▸ **To do**
Each record must appear in the answer exactly as it does in the data.

▸ **Data extracts**
[Start of section]

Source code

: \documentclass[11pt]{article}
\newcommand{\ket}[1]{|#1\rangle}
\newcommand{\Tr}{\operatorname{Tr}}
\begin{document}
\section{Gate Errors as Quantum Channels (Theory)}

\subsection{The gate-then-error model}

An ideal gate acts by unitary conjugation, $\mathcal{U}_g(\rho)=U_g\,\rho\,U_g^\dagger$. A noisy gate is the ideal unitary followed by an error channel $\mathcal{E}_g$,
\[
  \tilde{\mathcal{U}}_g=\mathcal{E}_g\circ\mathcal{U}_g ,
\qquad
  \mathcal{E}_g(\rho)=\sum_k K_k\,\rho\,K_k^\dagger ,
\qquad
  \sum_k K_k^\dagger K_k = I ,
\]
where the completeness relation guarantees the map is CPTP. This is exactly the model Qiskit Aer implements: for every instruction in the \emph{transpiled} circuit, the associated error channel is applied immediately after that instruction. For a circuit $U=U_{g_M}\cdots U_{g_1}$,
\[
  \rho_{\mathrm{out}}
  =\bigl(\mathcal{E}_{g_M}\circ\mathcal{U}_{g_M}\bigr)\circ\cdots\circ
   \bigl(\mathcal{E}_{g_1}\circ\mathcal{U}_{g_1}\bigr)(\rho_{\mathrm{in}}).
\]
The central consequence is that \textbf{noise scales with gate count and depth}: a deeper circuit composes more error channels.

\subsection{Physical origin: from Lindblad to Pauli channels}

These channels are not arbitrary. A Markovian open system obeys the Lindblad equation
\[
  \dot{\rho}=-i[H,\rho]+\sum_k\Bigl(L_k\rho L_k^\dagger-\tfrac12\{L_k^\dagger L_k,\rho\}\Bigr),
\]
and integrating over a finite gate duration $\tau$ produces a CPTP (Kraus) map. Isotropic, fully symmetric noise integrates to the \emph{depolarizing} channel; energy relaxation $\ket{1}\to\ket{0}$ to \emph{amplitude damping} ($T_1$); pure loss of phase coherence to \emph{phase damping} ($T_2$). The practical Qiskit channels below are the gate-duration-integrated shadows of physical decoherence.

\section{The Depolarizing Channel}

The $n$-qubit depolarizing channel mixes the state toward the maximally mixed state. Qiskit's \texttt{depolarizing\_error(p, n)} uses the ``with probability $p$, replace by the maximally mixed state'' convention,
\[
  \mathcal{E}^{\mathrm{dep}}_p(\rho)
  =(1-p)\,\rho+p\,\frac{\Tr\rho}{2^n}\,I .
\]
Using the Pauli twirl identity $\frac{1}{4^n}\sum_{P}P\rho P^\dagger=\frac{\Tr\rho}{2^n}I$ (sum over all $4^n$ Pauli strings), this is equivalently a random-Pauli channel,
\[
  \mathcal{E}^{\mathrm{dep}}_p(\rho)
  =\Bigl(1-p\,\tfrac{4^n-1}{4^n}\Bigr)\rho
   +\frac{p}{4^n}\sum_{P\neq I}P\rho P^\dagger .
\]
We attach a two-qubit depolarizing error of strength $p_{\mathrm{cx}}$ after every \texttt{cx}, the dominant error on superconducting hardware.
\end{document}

[End of section]

▸ **Result for this exercise**
Source code

: \documentclass[11pt]{article}
\newcommand{\ket}[1]{|#1\rangle}
\newcommand{\Tr}{\operatorname{Tr}}
\begin{document}
\section{Gate Errors as Quantum Channels (Theory)}

\subsection{The gate-then-error model}

An ideal gate acts by unitary conjugation, $\mathcal{U}_g(\rho)=U_g\,\rho\,U_g^\dagger$. A noisy gate is the ideal unitary followed by an error channel $\mathcal{E}_g$,
\[
  \tilde{\mathcal{U}}_g=\mathcal{E}_g\circ\mathcal{U}_g ,
\qquad
  \mathcal{E}_g(\rho)=\sum_k K_k\,\rho\,K_k^\dagger ,
\qquad
  \sum_k K_k^\dagger K_k = I ,
\]
where the completeness relation guarantees the map is CPTP. This is exactly the model Qiskit Aer implements: for every instruction in the \emph{transpiled} circuit, the associated error channel is applied immediately after that instruction. For a circuit $U=U_{g_M}\cdots U_{g_1}$,
\[
  \rho_{\mathrm{out}}
  =\bigl(\mathcal{E}_{g_M}\circ\mathcal{U}_{g_M}\bigr)\circ\cdots\circ
   \bigl(\mathcal{E}_{g_1}\circ\mathcal{U}_{g_1}\bigr)(\rho_{\mathrm{in}}).
\]
The central consequence is that \textbf{noise scales with gate count and depth}: a deeper circuit composes more error channels.

\subsection{Physical origin: from Lindblad to Pauli channels}

These channels are not arbitrary. A Markovian open system obeys the Lindblad equation
\[
  \dot{\rho}=-i[H,\rho]+\sum_k\Bigl(L_k\rho L_k^\dagger-\tfrac12\{L_k^\dagger L_k,\rho\}\Bigr),
\]
and integrating over a finite gate duration $\tau$ produces a CPTP (Kraus) map. Isotropic, fully symmetric noise integrates to the \emph{depolarizing} channel; energy relaxation $\ket{1}\to\ket{0}$ to \emph{amplitude damping} ($T_1$); pure loss of phase coherence to \emph{phase damping} ($T_2$). The practical Qiskit channels below are the gate-duration-integrated shadows of physical decoherence.

\section{The Depolarizing Channel}

The $n$-qubit depolarizing channel mixes the state toward the maximally mixed state. Qiskit's \texttt{depolarizing\_error(p, n)} uses the ``with probability $p$, replace by the maximally mixed state'' convention,
\[
  \mathcal{E}^{\mathrm{dep}}_p(\rho)
  =(1-p)\,\rho+p\,\frac{\Tr\rho}{2^n}\,I .
\]
Using the Pauli twirl identity $\frac{1}{4^n}\sum_{P}P\rho P^\dagger=\frac{\Tr\rho}{2^n}I$ (sum over all $4^n$ Pauli strings), this is equivalently a random-Pauli channel,
\[
  \mathcal{E}^{\mathrm{dep}}_p(\rho)
  =\Bigl(1-p\,\tfrac{4^n-1}{4^n}\Bigr)\rho
   +\frac{p}{4^n}\sum_{P\neq I}P\rho P^\dagger .
\]
We attach a two-qubit depolarizing error of strength $p_{\mathrm{cx}}$ after every \texttt{cx}, the dominant error on superconducting hardware.
\end{document}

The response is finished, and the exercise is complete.